In the days following the tornado, the displaced Southmoore players bounced among friends, family members and hotels. Blake Bills, a sophomore outside linebacker, stayed with four different friends in the first four nights after the storm. Most of the players had to borrow clothing; many spent long hours at the school, accepting supplies from benefactors. Almost all of them felt a deeper affection for their teammates and coaches than before the storm. "Football is the only thing I'm thinking about," said Garrison, 48 hours after the tornado, sitting in Brickman's office with half a dozen fellow SaberCats. "These last couple days, my coaches have shown they would give me the shirt off their back, literally. My teammates are my family. I'm so fortunate to have these guys."

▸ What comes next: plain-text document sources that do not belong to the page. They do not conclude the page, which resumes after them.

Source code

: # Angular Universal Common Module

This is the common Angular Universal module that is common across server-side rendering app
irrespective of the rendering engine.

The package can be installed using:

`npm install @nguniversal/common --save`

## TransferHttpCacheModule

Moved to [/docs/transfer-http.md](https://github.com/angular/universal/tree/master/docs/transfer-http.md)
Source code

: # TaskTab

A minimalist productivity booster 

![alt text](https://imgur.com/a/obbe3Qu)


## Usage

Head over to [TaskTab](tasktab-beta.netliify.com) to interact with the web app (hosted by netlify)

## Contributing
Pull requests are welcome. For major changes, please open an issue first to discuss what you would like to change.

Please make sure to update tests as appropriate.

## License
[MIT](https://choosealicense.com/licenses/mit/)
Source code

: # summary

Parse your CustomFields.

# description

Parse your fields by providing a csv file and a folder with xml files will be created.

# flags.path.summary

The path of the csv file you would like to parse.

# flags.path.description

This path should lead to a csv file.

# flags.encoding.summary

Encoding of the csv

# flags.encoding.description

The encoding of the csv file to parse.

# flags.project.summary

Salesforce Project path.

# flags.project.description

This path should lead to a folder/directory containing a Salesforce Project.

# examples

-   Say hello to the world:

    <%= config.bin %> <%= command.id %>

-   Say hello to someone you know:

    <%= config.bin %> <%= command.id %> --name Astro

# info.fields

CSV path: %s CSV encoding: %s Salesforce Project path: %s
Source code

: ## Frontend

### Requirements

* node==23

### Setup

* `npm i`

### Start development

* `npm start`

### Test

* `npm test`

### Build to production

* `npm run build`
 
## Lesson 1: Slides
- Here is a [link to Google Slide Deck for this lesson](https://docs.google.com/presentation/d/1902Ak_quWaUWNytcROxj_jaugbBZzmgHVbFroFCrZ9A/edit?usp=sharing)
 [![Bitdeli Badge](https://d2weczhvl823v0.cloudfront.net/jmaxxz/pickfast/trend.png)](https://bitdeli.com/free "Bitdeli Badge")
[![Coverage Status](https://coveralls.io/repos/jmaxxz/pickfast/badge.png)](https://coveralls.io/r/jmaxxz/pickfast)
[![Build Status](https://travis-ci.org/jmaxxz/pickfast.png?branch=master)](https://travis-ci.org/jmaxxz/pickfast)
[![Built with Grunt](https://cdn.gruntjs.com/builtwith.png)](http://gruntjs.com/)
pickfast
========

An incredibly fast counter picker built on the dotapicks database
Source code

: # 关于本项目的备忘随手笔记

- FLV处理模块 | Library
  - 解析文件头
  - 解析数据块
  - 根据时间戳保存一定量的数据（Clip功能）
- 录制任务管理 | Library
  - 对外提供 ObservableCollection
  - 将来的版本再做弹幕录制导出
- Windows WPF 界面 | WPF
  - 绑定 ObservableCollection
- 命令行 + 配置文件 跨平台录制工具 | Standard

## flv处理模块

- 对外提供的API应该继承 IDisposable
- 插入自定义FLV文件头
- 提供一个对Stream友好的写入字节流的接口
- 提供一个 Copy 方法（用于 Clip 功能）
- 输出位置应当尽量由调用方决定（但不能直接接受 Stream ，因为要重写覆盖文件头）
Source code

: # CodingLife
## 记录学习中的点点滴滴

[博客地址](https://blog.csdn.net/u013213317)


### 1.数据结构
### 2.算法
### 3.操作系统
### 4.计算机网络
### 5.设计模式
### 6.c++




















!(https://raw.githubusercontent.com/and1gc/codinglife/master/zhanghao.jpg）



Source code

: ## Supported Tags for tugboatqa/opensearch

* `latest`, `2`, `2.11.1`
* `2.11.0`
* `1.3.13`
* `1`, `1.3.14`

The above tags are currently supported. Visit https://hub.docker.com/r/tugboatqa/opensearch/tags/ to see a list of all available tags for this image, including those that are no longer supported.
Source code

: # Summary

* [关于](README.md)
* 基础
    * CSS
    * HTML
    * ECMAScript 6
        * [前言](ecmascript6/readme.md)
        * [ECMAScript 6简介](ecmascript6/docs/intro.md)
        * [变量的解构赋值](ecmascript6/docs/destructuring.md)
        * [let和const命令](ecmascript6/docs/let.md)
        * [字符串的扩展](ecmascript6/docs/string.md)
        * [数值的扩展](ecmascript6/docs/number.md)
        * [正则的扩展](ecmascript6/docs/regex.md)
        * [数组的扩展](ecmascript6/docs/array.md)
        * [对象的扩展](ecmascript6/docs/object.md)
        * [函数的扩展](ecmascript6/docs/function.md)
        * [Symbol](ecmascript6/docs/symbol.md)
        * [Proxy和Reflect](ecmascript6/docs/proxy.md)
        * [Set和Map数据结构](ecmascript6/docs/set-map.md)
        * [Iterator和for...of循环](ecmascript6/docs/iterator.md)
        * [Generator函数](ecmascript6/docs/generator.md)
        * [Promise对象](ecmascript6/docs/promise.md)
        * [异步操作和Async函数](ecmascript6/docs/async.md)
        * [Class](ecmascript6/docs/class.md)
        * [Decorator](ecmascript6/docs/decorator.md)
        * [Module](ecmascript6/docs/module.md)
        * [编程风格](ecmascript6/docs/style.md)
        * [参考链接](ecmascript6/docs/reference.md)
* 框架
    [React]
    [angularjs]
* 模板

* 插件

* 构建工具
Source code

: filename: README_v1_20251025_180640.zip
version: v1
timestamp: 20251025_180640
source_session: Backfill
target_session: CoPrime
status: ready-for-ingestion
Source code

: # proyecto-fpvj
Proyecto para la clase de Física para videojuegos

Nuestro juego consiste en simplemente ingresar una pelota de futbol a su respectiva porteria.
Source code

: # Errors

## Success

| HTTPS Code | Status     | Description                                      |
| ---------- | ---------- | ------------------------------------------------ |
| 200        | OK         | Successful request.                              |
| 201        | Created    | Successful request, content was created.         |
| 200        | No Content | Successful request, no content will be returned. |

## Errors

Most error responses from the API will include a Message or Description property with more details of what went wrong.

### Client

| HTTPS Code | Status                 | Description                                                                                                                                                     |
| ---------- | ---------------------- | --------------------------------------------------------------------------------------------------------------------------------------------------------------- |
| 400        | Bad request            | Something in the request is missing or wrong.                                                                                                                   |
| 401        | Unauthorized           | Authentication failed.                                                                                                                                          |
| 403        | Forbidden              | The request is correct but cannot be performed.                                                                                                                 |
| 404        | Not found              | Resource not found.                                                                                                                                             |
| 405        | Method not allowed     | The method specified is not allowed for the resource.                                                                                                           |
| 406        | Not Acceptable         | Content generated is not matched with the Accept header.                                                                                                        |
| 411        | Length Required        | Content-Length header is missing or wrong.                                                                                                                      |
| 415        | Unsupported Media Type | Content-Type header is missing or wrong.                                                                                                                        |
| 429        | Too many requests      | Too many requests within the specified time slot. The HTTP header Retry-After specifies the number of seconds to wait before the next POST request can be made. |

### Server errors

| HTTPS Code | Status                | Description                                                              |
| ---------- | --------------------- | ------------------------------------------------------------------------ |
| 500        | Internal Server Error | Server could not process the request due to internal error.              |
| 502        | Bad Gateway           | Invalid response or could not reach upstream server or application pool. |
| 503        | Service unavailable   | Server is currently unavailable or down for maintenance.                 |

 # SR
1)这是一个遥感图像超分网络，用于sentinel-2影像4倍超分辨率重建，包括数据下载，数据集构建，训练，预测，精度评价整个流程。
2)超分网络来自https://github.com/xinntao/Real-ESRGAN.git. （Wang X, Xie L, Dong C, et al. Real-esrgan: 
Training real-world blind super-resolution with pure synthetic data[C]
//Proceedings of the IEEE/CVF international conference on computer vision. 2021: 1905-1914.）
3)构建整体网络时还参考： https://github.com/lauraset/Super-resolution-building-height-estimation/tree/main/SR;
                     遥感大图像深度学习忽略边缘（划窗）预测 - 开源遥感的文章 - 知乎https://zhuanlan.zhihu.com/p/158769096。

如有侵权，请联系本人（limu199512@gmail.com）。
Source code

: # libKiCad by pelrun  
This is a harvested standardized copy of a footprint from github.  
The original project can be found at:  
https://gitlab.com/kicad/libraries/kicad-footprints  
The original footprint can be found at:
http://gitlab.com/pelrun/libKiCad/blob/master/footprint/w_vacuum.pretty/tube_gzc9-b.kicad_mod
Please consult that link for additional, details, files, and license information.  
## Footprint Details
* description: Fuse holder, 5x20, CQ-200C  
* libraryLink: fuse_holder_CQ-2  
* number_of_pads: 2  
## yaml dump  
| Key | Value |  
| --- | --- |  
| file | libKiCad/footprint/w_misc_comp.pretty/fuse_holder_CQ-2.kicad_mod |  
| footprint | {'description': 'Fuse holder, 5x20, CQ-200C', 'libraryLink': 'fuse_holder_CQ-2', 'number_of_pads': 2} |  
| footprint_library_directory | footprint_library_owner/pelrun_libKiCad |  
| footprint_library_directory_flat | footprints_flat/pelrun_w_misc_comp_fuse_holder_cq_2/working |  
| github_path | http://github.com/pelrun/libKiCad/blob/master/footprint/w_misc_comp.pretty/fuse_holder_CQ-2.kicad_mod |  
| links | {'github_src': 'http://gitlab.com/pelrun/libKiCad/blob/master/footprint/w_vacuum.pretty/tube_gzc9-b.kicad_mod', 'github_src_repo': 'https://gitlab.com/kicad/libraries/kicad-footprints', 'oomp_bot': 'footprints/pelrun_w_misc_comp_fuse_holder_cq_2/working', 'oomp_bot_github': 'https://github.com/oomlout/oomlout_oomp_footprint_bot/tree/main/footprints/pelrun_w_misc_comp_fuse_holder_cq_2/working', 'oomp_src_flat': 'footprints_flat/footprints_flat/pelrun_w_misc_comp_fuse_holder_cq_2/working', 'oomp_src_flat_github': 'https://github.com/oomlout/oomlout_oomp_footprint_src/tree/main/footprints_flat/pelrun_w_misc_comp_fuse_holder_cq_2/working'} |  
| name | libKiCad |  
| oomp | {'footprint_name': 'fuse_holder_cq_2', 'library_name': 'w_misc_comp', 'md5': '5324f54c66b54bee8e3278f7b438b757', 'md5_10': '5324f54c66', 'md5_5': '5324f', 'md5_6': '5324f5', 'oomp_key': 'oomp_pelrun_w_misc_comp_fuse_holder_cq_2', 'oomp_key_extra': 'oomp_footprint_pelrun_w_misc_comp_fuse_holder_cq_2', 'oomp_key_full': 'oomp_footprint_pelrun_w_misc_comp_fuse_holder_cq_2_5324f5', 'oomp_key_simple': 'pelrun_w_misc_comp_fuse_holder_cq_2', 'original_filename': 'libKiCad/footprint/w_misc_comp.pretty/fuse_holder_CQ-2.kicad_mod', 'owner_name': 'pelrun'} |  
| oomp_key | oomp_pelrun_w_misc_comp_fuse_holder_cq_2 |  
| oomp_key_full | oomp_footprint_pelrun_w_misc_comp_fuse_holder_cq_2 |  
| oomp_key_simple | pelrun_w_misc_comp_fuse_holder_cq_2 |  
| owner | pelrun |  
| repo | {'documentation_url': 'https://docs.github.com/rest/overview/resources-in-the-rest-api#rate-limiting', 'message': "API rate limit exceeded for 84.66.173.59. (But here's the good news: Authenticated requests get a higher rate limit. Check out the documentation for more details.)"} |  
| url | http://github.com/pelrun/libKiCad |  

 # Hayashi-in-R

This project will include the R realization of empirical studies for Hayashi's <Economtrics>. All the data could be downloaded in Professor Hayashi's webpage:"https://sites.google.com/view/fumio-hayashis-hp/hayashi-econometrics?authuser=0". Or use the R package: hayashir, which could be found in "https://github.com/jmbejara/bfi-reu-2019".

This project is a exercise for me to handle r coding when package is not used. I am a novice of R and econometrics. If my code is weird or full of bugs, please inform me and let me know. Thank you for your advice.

Brickman decided not to let the dust settle. He set up a donations page on the team website from which cash will be distributed every Saturday in equal amounts to every displaced sports family in the school. (Last Saturday, $10,461 was given to 40 families in an emotional ceremony just hours before Southmoore's graduation.) This week Southmoore had hoped to sell T-shirts at Thursday's spring game inscribed with SOUTHMOORE STRONG, with all proceeds going to tornado relief. But with the transportation situation forcing the coaching staff to cancel the planned two-day mini-camp, as well as the game, that plan fell through. The cancellation, however, did little to diminish the unifying force of team. The SaberCats will go together to an Oklahoma City water park on Thursday night and then to the Bill Blankenship Football Camp at the University of Tulsa, beginning on July 5.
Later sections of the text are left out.